オブジェクト指向っぽくオセロを作る5

続きです。前回Othelloオブジェクトを作ると書いたのですが、やっぱりやめて、Viewオブジェクトに手を加えてみました。前回ちょろっと書きましたが、Viewオブジェクトは内部に_boardというプロパティを持っています。これを外部から隠したいという話がありました。クロージャのテクニックを使うことで、これを実現します。ただ、ソースが前のものに比べて少し見難くなったかもしれません。なお、処理的にはたいして変化はありませんので、この回を飛ばして、次の内容に進んでもらっても問題ありません。

こんな感じになりました

var View = {};
(function(){
	var board;
	/**
	 * Boardクラスから生成したboardオブジェクトをセットする
	 */
	function setBoard(_board){
		board = _board;
	}
	View.setBoard = setBoard; //外部からアクセスできるようにする
	/**
	 * boardの情報を実際に盤として描写するための処理
	 * 変更された箇所のみを再度描写しなおす
	 */	
	function paint() {
		if(!board)
			throw new Error("board is null/undefined. please call setBoard method before paint.");
		var board_element = document.getElementById("board");
		for ( var y = 0; y < 8; y++) {
		    for ( var x = 0; x < 8; x++) {
		    	/*
		    	 * boardオブジェクトが示す駒と
		    	 * DOM要素が示す盤の駒を比較
		    	 * 差異がある場合だけ描写を行う
		    	 */
		    	var nType; //boardオブジェクトの示す駒の種類
		    	switch ( board.getPiece(x, y) ) {
				case Piece.BLACK:
					nType="black";
					break;
				case Piece.WHITE:
					nType="white";
					break;
				case Piece.EMPTY:
					nType="empty";
					break;
				}
		    	//DOM要素の示す駒を取ってくる
		    	var id = "cell" + (x + 1  + y * 8); //idはcell1からcell64まで
		    	var bElement = document.getElementById(id);
		    	if(bElement){ //一番最初はDOM要素がないのでエラーではない
		    		var bType = bElement.className; //classは駒の種類に対応している
		    	}
		    	//同じなら描写しなおす必要がないので次の周に
		    	if(nType && bType == nType)
		    		continue;
		    	else{ //違うなら
		    		if(bElement) //なおかつ現在DOM要素があるなら
		    			board_element.removeChild(bElement); //DOM要素を取り除く
		    	}		    		
		    	//新たに追加するDOM要素を作る
		    	var nElement = makeElement(nType, id, x, y);
		    	if(nElement){
		    		board_element.appendChild(nElement);
		    	}
		    }
		}
	}
	View.paint = paint; //外部からアクセスできるようにする
	/**
	 * 指定された種類のセルのDOM要素を作成する
	 * typeはblack, white, emptyのいずれか
	 * なお、この関数はpaintメソッド内でのみ有効
	 */
	function makeElement(type,id,x,y){
		var element;
		if(type != "black" && type != "white" && type != "empty"){
			throw new Error("illegal argument 'type': "+type);
		}else{
	    	element = document.getElementById(type).cloneNode(true);
			if(!element)
				throw new Error("idが"+type+"のDOM要素をクローンできませんでした。
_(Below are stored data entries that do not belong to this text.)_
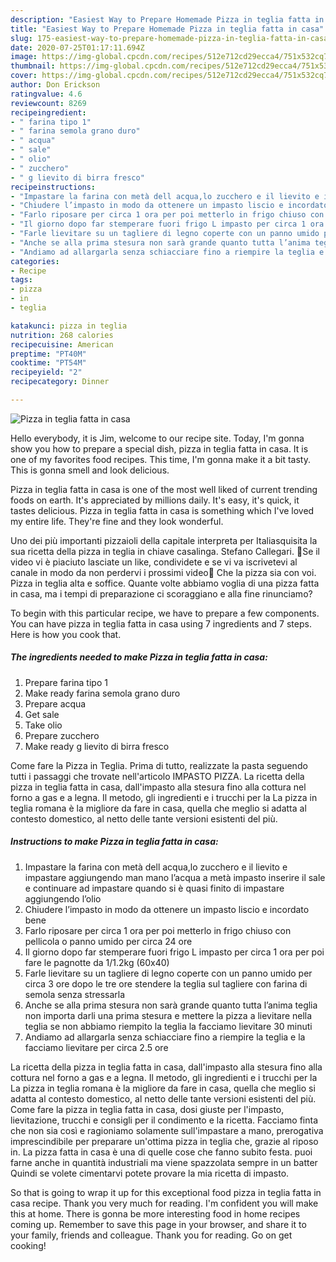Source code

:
 ```yaml
---
description: "Easiest Way to Prepare Homemade Pizza in teglia fatta in casa"
title: "Easiest Way to Prepare Homemade Pizza in teglia fatta in casa"
slug: 175-easiest-way-to-prepare-homemade-pizza-in-teglia-fatta-in-casa
date: 2020-07-25T01:17:11.694Z
image: https://img-global.cpcdn.com/recipes/512e712cd29ecca4/751x532cq70/pizza-in-teglia-fatta-in-casa-recipe-main-photo.jpg
thumbnail: https://img-global.cpcdn.com/recipes/512e712cd29ecca4/751x532cq70/pizza-in-teglia-fatta-in-casa-recipe-main-photo.jpg
cover: https://img-global.cpcdn.com/recipes/512e712cd29ecca4/751x532cq70/pizza-in-teglia-fatta-in-casa-recipe-main-photo.jpg
author: Don Erickson
ratingvalue: 4.6
reviewcount: 8269
recipeingredient:
- " farina tipo 1"
- " farina semola grano duro"
- " acqua"
- " sale"
- " olio"
- " zucchero"
- " g lievito di birra fresco"
recipeinstructions:
- "Impastare la farina con metà dell acqua,lo zucchero e il lievito e impastare aggiungendo man mano l’acqua a metà impasto inserire il sale e continuare ad impastare quando si è quasi finito di impastare aggiungendo l’olio"
- "Chiudere l’impasto in modo da ottenere un impasto liscio e incordato bene"
- "Farlo riposare per circa 1 ora per poi metterlo in frigo chiuso con pellicola o panno umido per circa 24 ore"
- "Il giorno dopo far stemperare fuori frigo L impasto per circa 1 ora per poi fare le pagnotte da 1/1.2kg (60x40)"
- "Farle lievitare su un tagliere di legno coperte con un panno umido per circa 3 ore dopo le tre ore stendere la teglia sul tagliere con farina di semola senza stressarla"
- "Anche se alla prima stesura non sarà grande quanto tutta l’anima teglia non importa darli una prima stesura e mettere la pizza a lievitare nella teglia se non abbiamo riempito la teglia la facciamo lievitare 30 minuti"
- "Andiamo ad allargarla senza schiacciare fino a riempire la teglia e la facciamo lievitare per circa 2.5 ore"
categories:
- Recipe
tags:
- pizza
- in
- teglia

katakunci: pizza in teglia 
nutrition: 268 calories
recipecuisine: American
preptime: "PT40M"
cooktime: "PT54M"
recipeyield: "2"
recipecategory: Dinner

---
```



![Pizza in teglia fatta in casa](https://img-global.cpcdn.com/recipes/512e712cd29ecca4/751x532cq70/pizza-in-teglia-fatta-in-casa-recipe-main-photo.jpg)

Hello everybody, it is Jim, welcome to our recipe site. Today, I'm gonna show you how to prepare a special dish, pizza in teglia fatta in casa. It is one of my favorites food recipes. This time, I'm gonna make it a bit tasty. This is gonna smell and look delicious.

Pizza in teglia fatta in casa is one of the most well liked of current trending foods on earth. It's appreciated by millions daily. It's easy, it's quick, it tastes delicious. Pizza in teglia fatta in casa is something which I've loved my entire life. They're fine and they look wonderful.

Uno dei più importanti pizzaioli della capitale interpreta per Italiasquisita la sua ricetta della pizza in teglia in chiave casalinga. Stefano Callegari. 🔴Se il video vi è piaciuto lasciate un like, condividete e se vi va iscrivetevi al canale in modo da non perdervi i prossimi video🔴 Che la pizza sia con voi. Pizza in teglia alta e soffice. Quante volte abbiamo voglia di una pizza fatta in casa, ma i tempi di preparazione ci scoraggiano e alla fine rinunciamo?


To begin with this particular recipe, we have to prepare a few components. You can have pizza in teglia fatta in casa using 7 ingredients and 7 steps. Here is how you cook that.

<!--inarticleads1-->

##### The ingredients needed to make Pizza in teglia fatta in casa:

1. Prepare  farina tipo 1
1. Make ready  farina semola grano duro
1. Prepare  acqua
1. Get  sale
1. Take  olio
1. Prepare  zucchero
1. Make ready  g lievito di birra fresco


Come fare la Pizza in Teglia. Prima di tutto, realizzate la pasta seguendo tutti i passaggi che trovate nell&#39;articolo IMPASTO PIZZA. La ricetta della pizza in teglia fatta in casa, dall&#39;impasto alla stesura fino alla cottura nel forno a gas e a legna. Il metodo, gli ingredienti e i trucchi per la La pizza in teglia romana è la migliore da fare in casa, quella che meglio si adatta al contesto domestico, al netto delle tante versioni esistenti del più. 

<!--inarticleads2-->

##### Instructions to make Pizza in teglia fatta in casa:

1. Impastare la farina con metà dell acqua,lo zucchero e il lievito e impastare aggiungendo man mano l’acqua a metà impasto inserire il sale e continuare ad impastare quando si è quasi finito di impastare aggiungendo l’olio
1. Chiudere l’impasto in modo da ottenere un impasto liscio e incordato bene
1. Farlo riposare per circa 1 ora per poi metterlo in frigo chiuso con pellicola o panno umido per circa 24 ore
1. Il giorno dopo far stemperare fuori frigo L impasto per circa 1 ora per poi fare le pagnotte da 1/1.2kg (60x40)
1. Farle lievitare su un tagliere di legno coperte con un panno umido per circa 3 ore dopo le tre ore stendere la teglia sul tagliere con farina di semola senza stressarla
1. Anche se alla prima stesura non sarà grande quanto tutta l’anima teglia non importa darli una prima stesura e mettere la pizza a lievitare nella teglia se non abbiamo riempito la teglia la facciamo lievitare 30 minuti
1. Andiamo ad allargarla senza schiacciare fino a riempire la teglia e la facciamo lievitare per circa 2.5 ore


La ricetta della pizza in teglia fatta in casa, dall&#39;impasto alla stesura fino alla cottura nel forno a gas e a legna. Il metodo, gli ingredienti e i trucchi per la La pizza in teglia romana è la migliore da fare in casa, quella che meglio si adatta al contesto domestico, al netto delle tante versioni esistenti del più. Come fare la pizza in teglia fatta in casa, dosi giuste per l&#39;impasto, lievitazione, trucchi e consigli per il condimento e la ricetta. Facciamo finta che non sia così e ragioniamo solamente sull&#39;impastare a mano, prerogativa imprescindibile per preparare un&#39;ottima pizza in teglia che, grazie al riposo in. La pizza fatta in casa è una di quelle cose che fanno subito festa. puoi farne anche in quantità industriali ma viene spazzolata sempre in un batter Quindi se volete cimentarvi potete provare la mia ricetta di impasto. 

So that is going to wrap it up for this exceptional food pizza in teglia fatta in casa recipe. Thank you very much for reading. I'm confident you will make this at home. There is gonna be more interesting food in home recipes coming up. Remember to save this page in your browser, and share it to your family, friends and colleague. Thank you for reading. Go on get cooking!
");				
		}
		element.style.left = 32 * x + "px";
		element.style.top = 32 * y + "px";
		element.id = id;
		return element;
	}
})();

クロージャについての詳しい解説はここではしません。以前書いたクロージャのテクニックに関する記事をご覧下さい。ポイントは、以前this._boardとしていたものをvar boardとして、ローカル変数にしています。これによって外部から直接boardにアクセスできなくなりました。また、setBoardとpaintメソッドは外部から利用できるようにしなくてはいけないので、

View.setBoard = setBoard; //外部からアクセスできるようにする

View.paint = paint; //外部からアクセスできるようにする

という風に、ViewのsetBoardプロパティ、paintプロパティから参照しています。またmakeElementメソッドは外部からアクセスする必要がないので、上記のような処理が必要ありません。

次回は「オセロのルール」を表現するOthelloオブジェクトを作ります。